● Material to process:

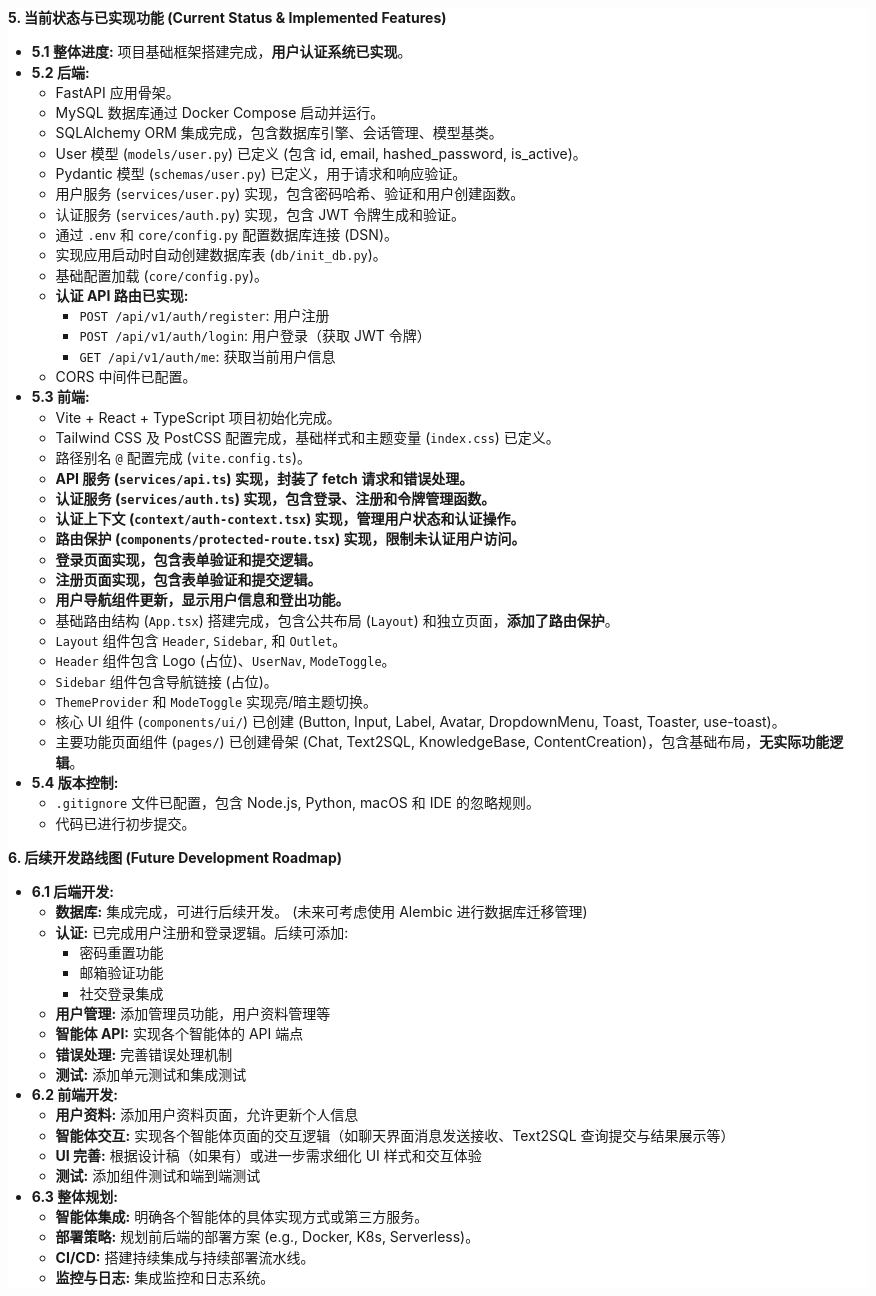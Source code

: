 **5. 当前状态与已实现功能 (Current Status & Implemented Features)**

- **5.1 整体进度:** 项目基础框架搭建完成，**用户认证系统已实现**。
- **5.2 后端:**
  - FastAPI 应用骨架。
  - MySQL 数据库通过 Docker Compose 启动并运行。
  - SQLAlchemy ORM 集成完成，包含数据库引擎、会话管理、模型基类。
  - User 模型 (`models/user.py`) 已定义 (包含 id, email, hashed_password, is_active)。
  - Pydantic 模型 (`schemas/user.py`) 已定义，用于请求和响应验证。
  - 用户服务 (`services/user.py`) 实现，包含密码哈希、验证和用户创建函数。
  - 认证服务 (`services/auth.py`) 实现，包含 JWT 令牌生成和验证。
  - 通过 `.env` 和 `core/config.py` 配置数据库连接 (DSN)。
  - 实现应用启动时自动创建数据库表 (`db/init_db.py`)。
  - 基础配置加载 (`core/config.py`)。
  - **认证 API 路由已实现:**
    - `POST /api/v1/auth/register`: 用户注册
    - `POST /api/v1/auth/login`: 用户登录（获取 JWT 令牌）
    - `GET /api/v1/auth/me`: 获取当前用户信息
  - CORS 中间件已配置。
- **5.3 前端:**
  - Vite + React + TypeScript 项目初始化完成。
  - Tailwind CSS 及 PostCSS 配置完成，基础样式和主题变量 (`index.css`) 已定义。
  - 路径别名 `@` 配置完成 (`vite.config.ts`)。
  - **API 服务 (`services/api.ts`) 实现，封装了 fetch 请求和错误处理。**
  - **认证服务 (`services/auth.ts`) 实现，包含登录、注册和令牌管理函数。**
  - **认证上下文 (`context/auth-context.tsx`) 实现，管理用户状态和认证操作。**
  - **路由保护 (`components/protected-route.tsx`) 实现，限制未认证用户访问。**
  - **登录页面实现，包含表单验证和提交逻辑。**
  - **注册页面实现，包含表单验证和提交逻辑。**
  - **用户导航组件更新，显示用户信息和登出功能。**
  - 基础路由结构 (`App.tsx`) 搭建完成，包含公共布局 (`Layout`) 和独立页面，**添加了路由保护**。
  - `Layout` 组件包含 `Header`, `Sidebar`, 和 `Outlet`。
  - `Header` 组件包含 Logo (占位)、`UserNav`, `ModeToggle`。
  - `Sidebar` 组件包含导航链接 (占位)。
  - `ThemeProvider` 和 `ModeToggle` 实现亮/暗主题切换。
  - 核心 UI 组件 (`components/ui/`) 已创建 (Button, Input, Label, Avatar, DropdownMenu, Toast, Toaster, use-toast)。
  - 主要功能页面组件 (`pages/`) 已创建骨架 (Chat, Text2SQL, KnowledgeBase, ContentCreation)，包含基础布局，**无实际功能逻辑**。
- **5.4 版本控制:**
  - `.gitignore` 文件已配置，包含 Node.js, Python, macOS 和 IDE 的忽略规则。
  - 代码已进行初步提交。

**6. 后续开发路线图 (Future Development Roadmap)**

- **6.1 后端开发:**
  - **数据库:** 集成完成，可进行后续开发。 (未来可考虑使用 Alembic 进行数据库迁移管理)
  - **认证:** 已完成用户注册和登录逻辑。后续可添加:
    - 密码重置功能
    - 邮箱验证功能
    - 社交登录集成
  - **用户管理:** 添加管理员功能，用户资料管理等
  - **智能体 API:** 实现各个智能体的 API 端点
  - **错误处理:** 完善错误处理机制
  - **测试:** 添加单元测试和集成测试
- **6.2 前端开发:**
  - **用户资料:** 添加用户资料页面，允许更新个人信息
  - **智能体交互:** 实现各个智能体页面的交互逻辑（如聊天界面消息发送接收、Text2SQL 查询提交与结果展示等）
  - **UI 完善:** 根据设计稿（如果有）或进一步需求细化 UI 样式和交互体验
  - **测试:** 添加组件测试和端到端测试
- **6.3 整体规划:**
  - **智能体集成:** 明确各个智能体的具体实现方式或第三方服务。
  - **部署策略:** 规划前后端的部署方案 (e.g., Docker, K8s, Serverless)。
  - **CI/CD:** 搭建持续集成与持续部署流水线。
  - **监控与日志:** 集成监控和日志系统。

● Task details:
If a picture appears among the entries, omit it and reproduce everything else exactly.

● Task result:
Source code

: **5. 当前状态与已实现功能 (Current Status & Implemented Features)**

- **5.1 整体进度:** 项目基础框架搭建完成，**用户认证系统已实现**。
- **5.2 后端:**
  - FastAPI 应用骨架。
  - MySQL 数据库通过 Docker Compose 启动并运行。
  - SQLAlchemy ORM 集成完成，包含数据库引擎、会话管理、模型基类。
  - User 模型 (`models/user.py`) 已定义 (包含 id, email, hashed_password, is_active)。
  - Pydantic 模型 (`schemas/user.py`) 已定义，用于请求和响应验证。
  - 用户服务 (`services/user.py`) 实现，包含密码哈希、验证和用户创建函数。
  - 认证服务 (`services/auth.py`) 实现，包含 JWT 令牌生成和验证。
  - 通过 `.env` 和 `core/config.py` 配置数据库连接 (DSN)。
  - 实现应用启动时自动创建数据库表 (`db/init_db.py`)。
  - 基础配置加载 (`core/config.py`)。
  - **认证 API 路由已实现:**
    - `POST /api/v1/auth/register`: 用户注册
    - `POST /api/v1/auth/login`: 用户登录（获取 JWT 令牌）
    - `GET /api/v1/auth/me`: 获取当前用户信息
  - CORS 中间件已配置。
- **5.3 前端:**
  - Vite + React + TypeScript 项目初始化完成。
  - Tailwind CSS 及 PostCSS 配置完成，基础样式和主题变量 (`index.css`) 已定义。
  - 路径别名 `@` 配置完成 (`vite.config.ts`)。
  - **API 服务 (`services/api.ts`) 实现，封装了 fetch 请求和错误处理。**
  - **认证服务 (`services/auth.ts`) 实现，包含登录、注册和令牌管理函数。**
  - **认证上下文 (`context/auth-context.tsx`) 实现，管理用户状态和认证操作。**
  - **路由保护 (`components/protected-route.tsx`) 实现，限制未认证用户访问。**
  - **登录页面实现，包含表单验证和提交逻辑。**
  - **注册页面实现，包含表单验证和提交逻辑。**
  - **用户导航组件更新，显示用户信息和登出功能。**
  - 基础路由结构 (`App.tsx`) 搭建完成，包含公共布局 (`Layout`) 和独立页面，**添加了路由保护**。
  - `Layout` 组件包含 `Header`, `Sidebar`, 和 `Outlet`。
  - `Header` 组件包含 Logo (占位)、`UserNav`, `ModeToggle`。
  - `Sidebar` 组件包含导航链接 (占位)。
  - `ThemeProvider` 和 `ModeToggle` 实现亮/暗主题切换。
  - 核心 UI 组件 (`components/ui/`) 已创建 (Button, Input, Label, Avatar, DropdownMenu, Toast, Toaster, use-toast)。
  - 主要功能页面组件 (`pages/`) 已创建骨架 (Chat, Text2SQL, KnowledgeBase, ContentCreation)，包含基础布局，**无实际功能逻辑**。
- **5.4 版本控制:**
  - `.gitignore` 文件已配置，包含 Node.js, Python, macOS 和 IDE 的忽略规则。
  - 代码已进行初步提交。

**6. 后续开发路线图 (Future Development Roadmap)**

- **6.1 后端开发:**
  - **数据库:** 集成完成，可进行后续开发。 (未来可考虑使用 Alembic 进行数据库迁移管理)
  - **认证:** 已完成用户注册和登录逻辑。后续可添加:
    - 密码重置功能
    - 邮箱验证功能
    - 社交登录集成
  - **用户管理:** 添加管理员功能，用户资料管理等
  - **智能体 API:** 实现各个智能体的 API 端点
  - **错误处理:** 完善错误处理机制
  - **测试:** 添加单元测试和集成测试
- **6.2 前端开发:**
  - **用户资料:** 添加用户资料页面，允许更新个人信息
  - **智能体交互:** 实现各个智能体页面的交互逻辑（如聊天界面消息发送接收、Text2SQL 查询提交与结果展示等）
  - **UI 完善:** 根据设计稿（如果有）或进一步需求细化 UI 样式和交互体验
  - **测试:** 添加组件测试和端到端测试
- **6.3 整体规划:**
  - **智能体集成:** 明确各个智能体的具体实现方式或第三方服务。
  - **部署策略:** 规划前后端的部署方案 (e.g., Docker, K8s, Serverless)。
  - **CI/CD:** 搭建持续集成与持续部署流水线。
  - **监控与日志:** 集成监控和日志系统。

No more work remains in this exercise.